Start of Block

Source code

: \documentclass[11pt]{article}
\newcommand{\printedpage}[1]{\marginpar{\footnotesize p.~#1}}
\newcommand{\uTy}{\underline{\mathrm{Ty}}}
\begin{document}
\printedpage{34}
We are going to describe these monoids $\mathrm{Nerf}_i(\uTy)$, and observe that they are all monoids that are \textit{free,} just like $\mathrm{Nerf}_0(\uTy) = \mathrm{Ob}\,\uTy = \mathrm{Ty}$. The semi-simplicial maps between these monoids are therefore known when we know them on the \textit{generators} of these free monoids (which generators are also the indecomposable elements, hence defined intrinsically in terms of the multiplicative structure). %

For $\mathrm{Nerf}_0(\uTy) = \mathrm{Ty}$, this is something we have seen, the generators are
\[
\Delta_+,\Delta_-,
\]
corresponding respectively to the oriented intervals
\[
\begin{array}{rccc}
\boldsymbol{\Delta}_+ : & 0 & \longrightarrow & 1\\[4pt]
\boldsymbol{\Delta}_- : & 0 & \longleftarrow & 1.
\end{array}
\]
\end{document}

End of Block
Start of Block

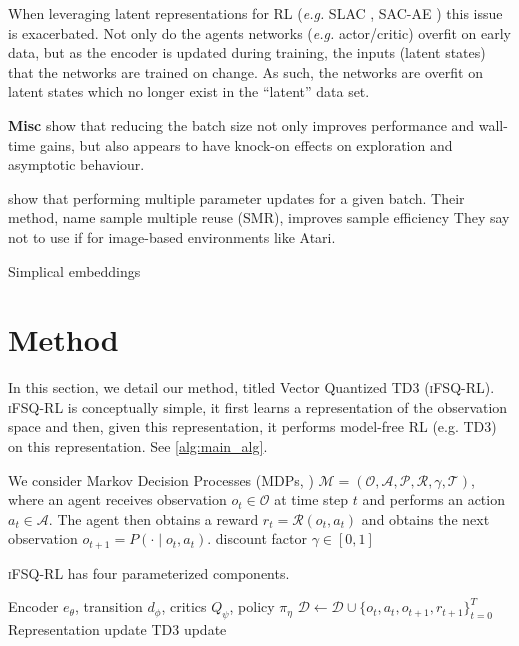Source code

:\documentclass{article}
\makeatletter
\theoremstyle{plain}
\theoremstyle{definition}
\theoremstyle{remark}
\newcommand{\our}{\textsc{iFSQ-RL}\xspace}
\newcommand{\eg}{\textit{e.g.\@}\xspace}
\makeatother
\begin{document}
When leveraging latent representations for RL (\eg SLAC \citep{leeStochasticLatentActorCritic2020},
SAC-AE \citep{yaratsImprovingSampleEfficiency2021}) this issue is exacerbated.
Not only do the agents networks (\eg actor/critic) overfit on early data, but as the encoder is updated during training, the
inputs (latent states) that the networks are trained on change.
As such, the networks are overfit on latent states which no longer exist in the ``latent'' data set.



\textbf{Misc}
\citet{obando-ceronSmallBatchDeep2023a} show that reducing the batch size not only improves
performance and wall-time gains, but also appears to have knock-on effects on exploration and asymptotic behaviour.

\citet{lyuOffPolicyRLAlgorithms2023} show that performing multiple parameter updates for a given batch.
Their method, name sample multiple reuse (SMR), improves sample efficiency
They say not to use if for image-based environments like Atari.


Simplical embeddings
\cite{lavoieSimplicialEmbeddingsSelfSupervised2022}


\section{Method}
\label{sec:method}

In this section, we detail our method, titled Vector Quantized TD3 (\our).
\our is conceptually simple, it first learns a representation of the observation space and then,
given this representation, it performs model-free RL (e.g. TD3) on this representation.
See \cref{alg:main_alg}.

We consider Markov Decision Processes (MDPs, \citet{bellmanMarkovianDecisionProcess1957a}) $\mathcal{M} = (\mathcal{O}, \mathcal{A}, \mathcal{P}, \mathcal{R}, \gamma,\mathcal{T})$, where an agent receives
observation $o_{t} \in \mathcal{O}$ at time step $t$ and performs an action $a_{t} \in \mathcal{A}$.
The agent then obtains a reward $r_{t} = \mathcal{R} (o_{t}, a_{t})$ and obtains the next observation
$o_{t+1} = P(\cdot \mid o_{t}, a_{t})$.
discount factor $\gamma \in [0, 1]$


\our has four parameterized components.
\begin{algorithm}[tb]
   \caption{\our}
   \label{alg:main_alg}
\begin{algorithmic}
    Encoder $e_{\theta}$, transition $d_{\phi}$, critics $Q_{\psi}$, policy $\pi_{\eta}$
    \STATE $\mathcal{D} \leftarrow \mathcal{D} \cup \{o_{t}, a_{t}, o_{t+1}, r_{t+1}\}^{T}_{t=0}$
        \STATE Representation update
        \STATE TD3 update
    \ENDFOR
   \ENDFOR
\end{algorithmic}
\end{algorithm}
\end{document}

End of Block

Go through the records above. Copy each line in which the string "latent" appears.

## Task solution
When leveraging latent representations for RL (\eg SLAC \citep{leeStochasticLatentActorCritic2020},
inputs (latent states) that the networks are trained on change.
As such, the networks are overfit on latent states which no longer exist in the ``latent'' data set.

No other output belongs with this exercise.